**Exercise:**
Please copy the last part of the entries exactly: the line that has "Now with this" and every line up to and including the end, nothing more.

**Working data:**
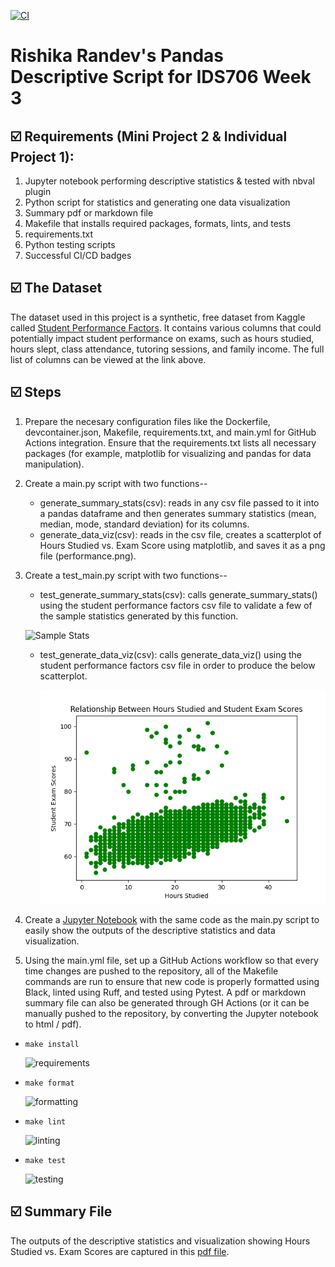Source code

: [![CI](https://github.com/nogibjj/Rishika_Randev_MiniProject_1/actions/workflows/hello.yml/badge.svg)](https://github.com/nogibjj/Rishika_Randev_MiniProject_1/actions/workflows/hello.yml)

# Rishika Randev's Pandas Descriptive Script for IDS706 Week 3

## ☑️ Requirements (Mini Project 2 & Individual Project 1):
1. Jupyter notebook performing descriptive statistics & tested with nbval plugin
2. Python script for statistics and generating one data visualization
3. Summary pdf or markdown file
4. Makefile that installs required packages, formats, lints, and tests
5. requirements.txt
6. Python testing scripts
7. Successful CI/CD badges

## ☑️ The Dataset
The dataset used in this project is a synthetic, free dataset from Kaggle called [Student Performance Factors](https://www.kaggle.com/datasets/lainguyn123/student-performance-factors?resource=download). It contains various columns that could potentially impact student performance on exams, such as hours studied, hours slept, class attendance, tutoring sessions, and family income. The full list of columns can be viewed at the link above.

## ☑️ Steps
1. Prepare the necesary configuration files like the Dockerfile, devcontainer.json, Makefile, requirements.txt, and main.yml for GitHub Actions integration. Ensure that the requirements.txt lists all necessary packages (for example, matplotlib for visualizing and pandas for data manipulation).
2. Create a main.py script with two functions--
   * generate_summary_stats(csv): reads in any csv file passed to it into a pandas dataframe and then generates summary statistics (mean, median, mode, standard deviation) for its columns.
   * generate_data_viz(csv): reads in the csv file, creates a scatterplot of Hours Studied vs. Exam Score using matplotlib, and saves it as a png file (performance.png).
3. Create a test_main.py script with two functions--
   * test_generate_summary_stats(csv): calls generate_summary_stats() using the student performance factors csv file to validate a few of the sample statistics generated by this function.
     
   ![Sample Stats](https://github.com/user-attachments/assets/54a6c401-c230-46b9-948d-0e2929d952f4)
   * test_generate_data_viz(csv): calls generate_data_viz() using the student performance factors csv file in order to produce the below scatterplot.
     
     ![Visualization](performance.png)
4. Create a [Jupyter Notebook](summary.ipynb) with the same code as the main.py script to easily show the outputs of the descriptive statistics and data visualization.
5. Using the main.yml file, set up a GitHub Actions workflow so that every time changes are pushed to the repository, all of the Makefile commands are run to ensure that new code is properly formatted using Black, linted using Ruff, and tested using Pytest. A pdf or markdown summary file can also be generated through GH Actions (or it can be manually pushed to the repository, by converting the Jupyter notebook to html / pdf).

  - `make install`
    
    ![requirements](https://github.com/user-attachments/assets/0a88d102-f326-4961-83ea-ce40d5930178)

  - `make format`
    
    ![formatting](https://github.com/user-attachments/assets/87809dd7-7128-44be-9dfb-0f3528d2afde8)

  - `make lint`
    
    ![linting](https://github.com/user-attachments/assets/e186bb79-fe4d-4633-a04b-22f7b8d8bfb1)

  - `make test`
  
    ![testing](https://github.com/user-attachments/assets/888bdf3d-fad7-42b8-9d36-985d7625a718)

## ☑️ Summary File
The outputs of the descriptive statistics and visualization showing Hours Studied vs. Exam Scores are captured in this [pdf file](summary.pdf).
   


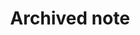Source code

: ---
created: '2024-10-14T15:46:21.583000'
tags:
- colornote-archived
title: Archived note
updated: '2024-10-14T15:46:33.729000'
---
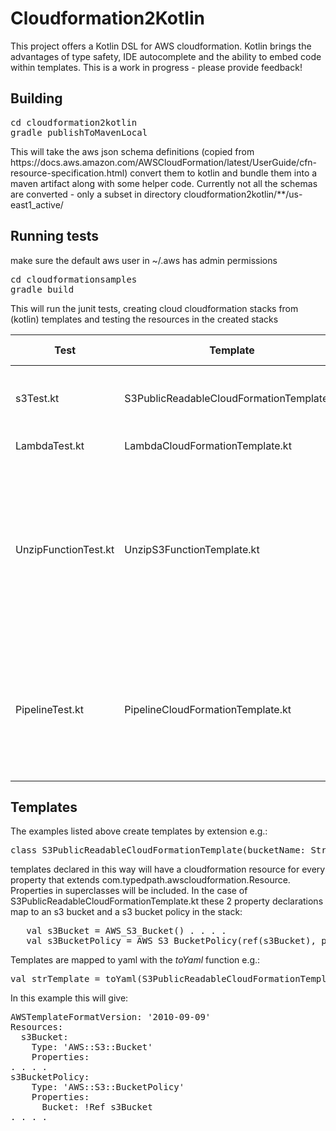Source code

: <h1>Cloudformation2Kotlin</h1>
This project offers a Kotlin DSL for AWS cloudformation. Kotlin brings the advantages of type safety, IDE autocomplete and the ability to embed code within templates.  This is a work in progress - please provide feedback!  

<h2>Building</h2>
<pre>
cd cloudformation2kotlin
gradle publishToMavenLocal
</pre>
This will take the aws json schema definitions (copied from https://docs.aws.amazon.com/AWSCloudFormation/latest/UserGuide/cfn-resource-specification.html) convert them to kotlin and bundle them into a maven artifact along with some helper code. Currently not all the schemas are converted - only a subset in directory cloudformation2kotlin/**/us-east1_active/

<h2>Running tests</h2>
make sure the default aws user in ~/.aws has admin permissions 
<pre>cd cloudformationsamples
gradle build
</pre>
This will run the junit tests, creating cloud cloudformation stacks from (kotlin) templates and testing the resources in the created stacks 


| Test | Template | Test Description |
| --- | --- | ----- |
| s3Test.kt | S3PublicReadableCloudFormationTemplate.kt |write to s3 bucket in stack , read from s3 bucket |
| LambdaTest.kt | LambdaCloudFormationTemplate.kt | call lambda in stack |
| UnzipFunctionTest.kt | UnzipS3FunctionTemplate.kt | create a stack with an s3 bucket and an unzipping lambda function, upload a zip file and unzip it with the lambda function |
| PipelineTest.kt | PipelineCloudFormationTemplate.kt | create stack with 4 stage pipeline + code repository, checkin code and test lambda created by pipeline |

<h2>Templates</h2>
The examples listed above create templates by extension e.g.:
<pre>class S3PublicReadableCloudFormationTemplate(bucketName: String) : CloudFormationTemplate() {...</pre>
templates declared in this way will have a cloudformation resource for every property that extends com.typedpath.awscloudformation.Resource. Properties in superclasses will be included. 
In the case of S3PublicReadableCloudFormationTemplate.kt these 2 property declarations map to an s3 bucket and a s3 bucket policy in the stack:
<pre>
   val s3Bucket = AWS_S3_Bucket() . . . . 
   val s3BucketPolicy = AWS_S3_BucketPolicy(ref(s3Bucket), policyDocument) . . . .
</pre>
Templates are mapped to yaml with the <i>toYaml</i> function e.g.:
<pre>val strTemplate = toYaml(S3PublicReadableCloudFormationTemplate(bucketName))</pre>
In this example this will give:
<pre>
AWSTemplateFormatVersion: '2010-09-09'
Resources:
  s3Bucket:
    Type: 'AWS::S3::Bucket'
    Properties:
. . . .
s3BucketPolicy:
    Type: 'AWS::S3::BucketPolicy'
    Properties:
      Bucket: !Ref s3Bucket
. . . . 

</pre>


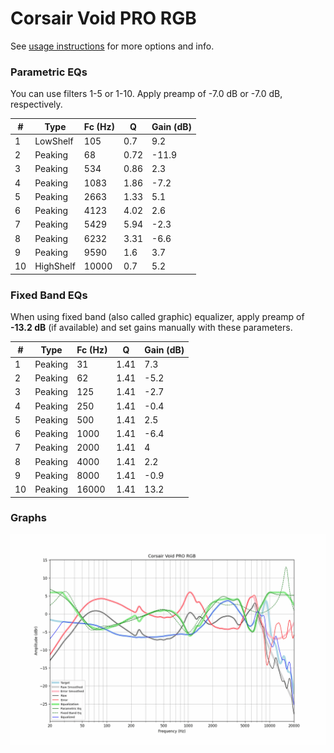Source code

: # Corsair Void PRO RGB
See [usage instructions](https://github.com/jaakkopasanen/AutoEq#usage) for more options and info.

### Parametric EQs
You can use filters 1-5 or 1-10. Apply preamp of -7.0 dB or -7.0 dB, respectively.

|   # | Type      |   Fc (Hz) |    Q |   Gain (dB) |
|-----|-----------|-----------|------|-------------|
|   1 | LowShelf  |       105 | 0.7  |         9.2 |
|   2 | Peaking   |        68 | 0.72 |       -11.9 |
|   3 | Peaking   |       534 | 0.86 |         2.3 |
|   4 | Peaking   |      1083 | 1.86 |        -7.2 |
|   5 | Peaking   |      2663 | 1.33 |         5.1 |
|   6 | Peaking   |      4123 | 4.02 |         2.6 |
|   7 | Peaking   |      5429 | 5.94 |        -2.3 |
|   8 | Peaking   |      6232 | 3.31 |        -6.6 |
|   9 | Peaking   |      9590 | 1.6  |         3.7 |
|  10 | HighShelf |     10000 | 0.7  |         5.2 |

### Fixed Band EQs
When using fixed band (also called graphic) equalizer, apply preamp of **-13.2 dB** (if available) and set gains manually with these parameters.

|   # | Type    |   Fc (Hz) |    Q |   Gain (dB) |
|-----|---------|-----------|------|-------------|
|   1 | Peaking |        31 | 1.41 |         7.3 |
|   2 | Peaking |        62 | 1.41 |        -5.2 |
|   3 | Peaking |       125 | 1.41 |        -2.7 |
|   4 | Peaking |       250 | 1.41 |        -0.4 |
|   5 | Peaking |       500 | 1.41 |         2.5 |
|   6 | Peaking |      1000 | 1.41 |        -6.4 |
|   7 | Peaking |      2000 | 1.41 |         4   |
|   8 | Peaking |      4000 | 1.41 |         2.2 |
|   9 | Peaking |      8000 | 1.41 |        -0.9 |
|  10 | Peaking |     16000 | 1.41 |        13.2 |

### Graphs
![](./Corsair%20Void%20PRO%20RGB.png)
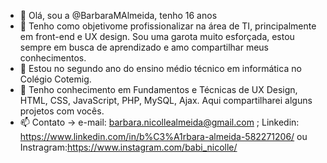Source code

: - 👋 Olá, sou a @BarbaraMAlmeida, tenho 16 anos 
- 👀 Tenho como objetivome profissionalizar na área de TI, principalmente em front-end e UX design. Sou uma garota muito esforçada, estou sempre em busca de aprendizado e amo compartilhar meus conhecimentos.
- 🌱 Estou no segundo ano do ensino médio técnico em informática no Colégio Cotemig.
- 💞️ Tenho conhecimento em Fundamentos e Técnicas de UX Design, HTML, CSS, JavaScript, PHP, MySQL, Ajax. Aqui compartilharei alguns projetos com vocês.  
- 📫 Contato -> e-mail: barbara.nicollealmeida@gmail.com ; Linkedin: https://www.linkedin.com/in/b%C3%A1rbara-almeida-582271206/ ou Instragram:https://www.instagram.com/babi_nicolle/

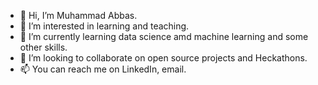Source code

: - 👋 Hi, I’m Muhammad Abbas.
- 👀 I’m interested in learning and teaching.
- 🌱 I’m currently learning data science amd machine learning  and some other skills.
- 💞️ I’m looking to collaborate on open source projects and Heckathons.
- 📫 You can reach me on LinkedIn, email.

<!---
mabbas112/mabbas112 is a ✨ special ✨ repository because its `README.md` (this file) appears on your GitHub profile.
You can click the Preview link to take a look at your changes.
--->
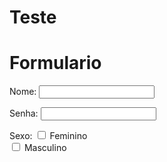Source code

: # Teste
<html>
<body>
   <h1> Formulario </h1>
     <form name="Formulario Laura" action=" " method="get">
     <p>Nome: <input type="text" name="nome"><br></p>
     <p>Senha:  <input type="password" name="senha"></p>
     <p> Sexo:
      <input type="checkbox" name="sexo" value="feminino"> Feminino<br>
      <input type="checkbox" name="sexo" value="masculino"> Masculino<br>
      </p>
     </form>
 </body>
</html>

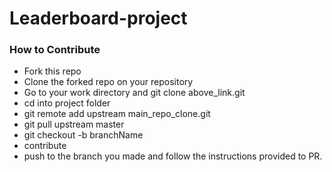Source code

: # Leaderboard-project


### How to Contribute

- Fork this repo
- Clone the forked repo on your repository
- Go to your work directory and git clone above_link.git
- cd into project folder
- git remote add upstream main_repo_clone.git
- git pull upstream master
- git checkout -b branchName
- contribute
- push to the branch you made and follow the instructions provided to PR.


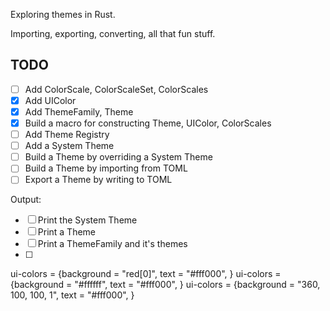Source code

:Exploring themes in Rust.

Importing, exporting, converting, all that fun stuff.

## TODO

- [ ] Add ColorScale, ColorScaleSet, ColorScales
- [x] Add UIColor
- [x] Add ThemeFamily, Theme
- [x] Build a macro for constructing Theme, UIColor, ColorScales
- [ ] Add Theme Registry
- [ ] Add a System Theme
- [ ] Build a Theme by overriding a System Theme
- [ ] Build a Theme by importing from TOML
- [ ] Export a Theme by writing to TOML

Output:
- [ ] Print the System Theme
- [ ] Print a Theme
- [ ] Print a ThemeFamily and it's themes
- [ ]

ui-colors = {background = "red[0]", text = "#fff000", }
ui-colors = {background = "#ffffff", text = "#fff000", }
ui-colors = {background = "360, 100, 100, 1", text = "#fff000", }
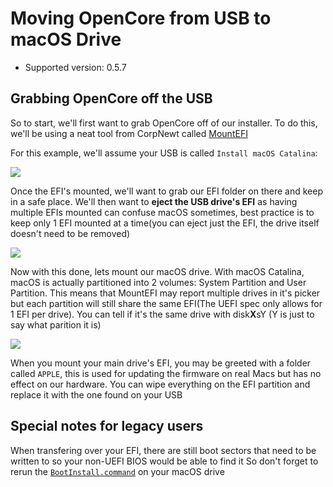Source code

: # Moving OpenCore from USB to macOS Drive

* Supported version: 0.5.7

## Grabbing OpenCore off the USB

So to start, we'll first want to grab OpenCore off of our installer. To do this, we'll be using a neat tool from CorpNewt called [MountEFI](https://github.com/corpnewt/MountEFI)

For this example, we'll assume your USB is called `Install macOS Catalina`:

![](https://cdn.discordapp.com/attachments/683011276938543134/684629962539663390/Screen_Shot_2020-03-03_at_10.13.56_PM.png)

Once the EFI's mounted, we'll want to grab our EFI folder on there and keep in a safe place. We'll then want to **eject the USB drive's EFI** as having multiple EFIs mounted can confuse macOS sometimes, best practice is to keep only 1 EFI mounted at a time(you can eject just the EFI, the drive itself doesn't need to be removed)

![](https://cdn.discordapp.com/attachments/683011276938543134/684634974753652970/Screen_Shot_2020-03-03_at_10.34.15_PM.png)

Now with this done, lets mount our macOS drive. With macOS Catalina, macOS is actually partitioned into 2 volumes: System Partition and User Partition. This means that MountEFI may report multiple drives in it's picker but each partition will still share the same EFI(The UEFI spec only allows for 1 EFI per drive). You can tell if it's the same drive with disk**X**sY (Y is just to say what parition it is)

![](https://cdn.discordapp.com/attachments/683011276938543134/684635377297915932/Screen_Shot_2020-03-03_at_10.22.20_PM.png)

When you mount your main drive's EFI, you may be greeted with a folder called `APPLE`, this is used for updating the firmware on real Macs but has no effect on our hardware. You can wipe everything on the EFI partition and replace it with the one found on your USB


## Special notes for legacy users

When transfering over your EFI, there are still boot sectors that need to be written to so your non-UEFI BIOS would be able to find it So don't forget to rerun the [`BootInstall.command`](/extras/legacy.md) on your macOS drive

**Solution for this problem:**
Now with this done, lets mount our macOS drive. With macOS Catalina, macOS is actually partitioned into 2 volumes: System Partition and User Partition. This means that MountEFI may report multiple drives in it's picker but each partition will still share the same EFI(The UEFI spec only allows for 1 EFI per drive). You can tell if it's the same drive with disk**X**sY (Y is just to say what parition it is)

![](https://cdn.discordapp.com/attachments/683011276938543134/684635377297915932/Screen_Shot_2020-03-03_at_10.22.20_PM.png)

When you mount your main drive's EFI, you may be greeted with a folder called `APPLE`, this is used for updating the firmware on real Macs but has no effect on our hardware. You can wipe everything on the EFI partition and replace it with the one found on your USB


## Special notes for legacy users

When transfering over your EFI, there are still boot sectors that need to be written to so your non-UEFI BIOS would be able to find it So don't forget to rerun the [`BootInstall.command`](/extras/legacy.md) on your macOS drive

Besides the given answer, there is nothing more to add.